(Exercise materials)
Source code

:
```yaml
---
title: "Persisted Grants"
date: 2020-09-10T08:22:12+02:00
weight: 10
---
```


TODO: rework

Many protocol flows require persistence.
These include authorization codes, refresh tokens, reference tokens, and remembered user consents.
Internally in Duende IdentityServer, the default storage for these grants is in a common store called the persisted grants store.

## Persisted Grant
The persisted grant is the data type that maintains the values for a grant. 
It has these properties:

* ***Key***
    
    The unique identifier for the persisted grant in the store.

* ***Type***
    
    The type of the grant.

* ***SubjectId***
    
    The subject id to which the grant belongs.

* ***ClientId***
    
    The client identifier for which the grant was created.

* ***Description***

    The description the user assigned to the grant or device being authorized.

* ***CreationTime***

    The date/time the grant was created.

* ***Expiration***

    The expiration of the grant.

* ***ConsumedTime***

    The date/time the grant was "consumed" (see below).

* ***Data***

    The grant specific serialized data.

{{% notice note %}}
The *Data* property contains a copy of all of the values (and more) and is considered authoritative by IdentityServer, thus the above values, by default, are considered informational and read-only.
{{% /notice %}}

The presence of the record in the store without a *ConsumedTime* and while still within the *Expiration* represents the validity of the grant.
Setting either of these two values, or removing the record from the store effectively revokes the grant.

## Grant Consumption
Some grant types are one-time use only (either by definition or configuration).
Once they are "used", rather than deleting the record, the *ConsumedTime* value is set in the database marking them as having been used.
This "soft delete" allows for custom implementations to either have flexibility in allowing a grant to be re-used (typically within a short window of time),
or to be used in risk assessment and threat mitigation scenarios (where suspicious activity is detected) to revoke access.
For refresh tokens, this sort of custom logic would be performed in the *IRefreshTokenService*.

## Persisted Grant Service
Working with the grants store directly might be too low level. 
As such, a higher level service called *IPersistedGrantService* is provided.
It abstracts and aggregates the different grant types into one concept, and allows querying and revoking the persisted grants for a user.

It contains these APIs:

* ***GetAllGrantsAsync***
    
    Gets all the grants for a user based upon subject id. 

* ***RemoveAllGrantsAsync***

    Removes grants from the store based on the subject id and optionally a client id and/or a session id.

(Task to complete) From the entries above, select each line containing the string "tokens".

(Written response)
These include authorization codes, refresh tokens, reference tokens, and remembered user consents.
For refresh tokens, this sort of custom logic would be performed in the *IRefreshTokenService*.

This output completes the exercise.